Equal to God? Sure. I don’t think God rules in a hierarchy. We definitely see the satan in the heavenly council in the book of Job with the other children of God which indicates some kind of flat structure. But free hand to put people to the test? Maybe… All we can say from the book of Job though is that the satan tests with God’s blessing. Not unilaterally…

As for Egypt or Sodom. These are last resort efforts. There is a time for everything right? I also see something like the satan happening here. Each generation becoming more perverse… From the innocent serpent to the doubter / the satan to the hateful Satan… When at such an extreme generation, are there really any innocent children left?..

Not saying I fully believe that. Obviously I think that good things can come from the most despicable sources. But there is something to it. And perhaps we can understand the destruction of cultures that are so far gone as to be irredeemable and with no more potential for good things to come.

Babies are innocent until they learn enough to reach an age of accountability. The OT god seems not to think so, unless the babies happen to be Hebrew. If this sounds like a modern interpretation of ancient wisdom. be it known that God is the same yesterday, today and tomorrow. What evolved over time was how people saw God–an evolution from a wrathful deity who chooses among people who is worthy of life and liberty to a god who is love, which is a universal possibility.

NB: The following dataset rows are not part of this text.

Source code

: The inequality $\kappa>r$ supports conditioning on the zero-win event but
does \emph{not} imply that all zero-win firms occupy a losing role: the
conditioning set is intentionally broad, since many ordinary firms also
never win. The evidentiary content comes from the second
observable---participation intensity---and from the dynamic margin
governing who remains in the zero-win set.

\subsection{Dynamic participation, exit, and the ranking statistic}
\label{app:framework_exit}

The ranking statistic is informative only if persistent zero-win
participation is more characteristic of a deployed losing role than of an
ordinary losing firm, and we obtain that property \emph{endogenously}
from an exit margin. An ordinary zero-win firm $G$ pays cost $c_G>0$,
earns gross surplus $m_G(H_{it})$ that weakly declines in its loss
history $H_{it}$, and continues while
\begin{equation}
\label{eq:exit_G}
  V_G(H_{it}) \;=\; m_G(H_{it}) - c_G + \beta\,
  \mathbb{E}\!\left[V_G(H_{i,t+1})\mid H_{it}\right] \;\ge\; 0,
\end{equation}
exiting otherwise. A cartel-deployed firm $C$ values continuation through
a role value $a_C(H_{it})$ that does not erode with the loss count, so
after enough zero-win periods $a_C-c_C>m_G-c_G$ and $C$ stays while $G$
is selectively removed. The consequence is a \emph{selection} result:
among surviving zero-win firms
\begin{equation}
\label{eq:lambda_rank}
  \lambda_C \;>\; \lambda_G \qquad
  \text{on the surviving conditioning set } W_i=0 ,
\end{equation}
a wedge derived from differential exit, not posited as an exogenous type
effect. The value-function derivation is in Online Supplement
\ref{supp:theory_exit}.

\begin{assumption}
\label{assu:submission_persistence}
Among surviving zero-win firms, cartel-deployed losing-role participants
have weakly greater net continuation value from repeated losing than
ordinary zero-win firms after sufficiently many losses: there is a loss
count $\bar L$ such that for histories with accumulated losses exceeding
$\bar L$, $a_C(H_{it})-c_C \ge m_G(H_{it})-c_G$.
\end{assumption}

God’s plan? That’s rich. If God existed I would turn in my atheist position for a misotheist one instead. God’s plan, pfft!

If God was real he’s a real sadistic asshole.

He’s like a kid with a magnifying glass having sport with ants on an ant hill. Guess who the ants are?

Yet Lucifer, Satan, or whatever use to be one of the angels created by God. Was Lucifer a part of God’s plan also? :laughing:

Sounds to me like God delighted in the killing of human beings. Probably took pleasure with it in how it’s portrayed.

Hey, don’t look at me, it’s your religious script not mine. I’m just a bemused spectator.

Don’t be an idiot We’re talking about a book here that depicts a clear plan on God’s part that you yourself refer to in your opening post. See bolded text.

So please post with substance or don’t post at all. i.e., if you want to talk about God’s plan, and how evil or suffering or whatever fits in, then let’s be clear about what God’s plan is. Let’s make sure we’re criticizing the right thing.

I think my problem with statements made here is that nobody seems to realise that good and evil are characteristics that we create in our minds. It all starts there. We have an idea of good and whatever is the opposite constitutes evil. We have an idea of evil and the opposite is good. The world is made up of such dichotomies and rather than say a god “made” evil, it is more fitting to say “there is evil” in the natural run of things, just as “there is good”. But what is deemed good and evil is in our minds. They differ between neighbours and cultures perhaps, but there seems to be eight commandments that address those problems which we hold in common.

I’m not quite sure where we need a god. Perhaps to take the blame?

That God is needed, shows a posteriori, that it has been a tack record f mankind to need the security of a higher type of father, then the one with which he had to settle for.

But that notwithstanding, evil is the price for life,
under the assumption that everything does have a
price.

Simply that evil reduced to the most common denominator is pain. Without the pain inherent in the
process of living, it would be impossible to gauge the pleasure which is tatamount to relative perceptions of feeling.

Let us not forget, that as with Jacob, so with Job, God did in fact reward Man for his fidelity.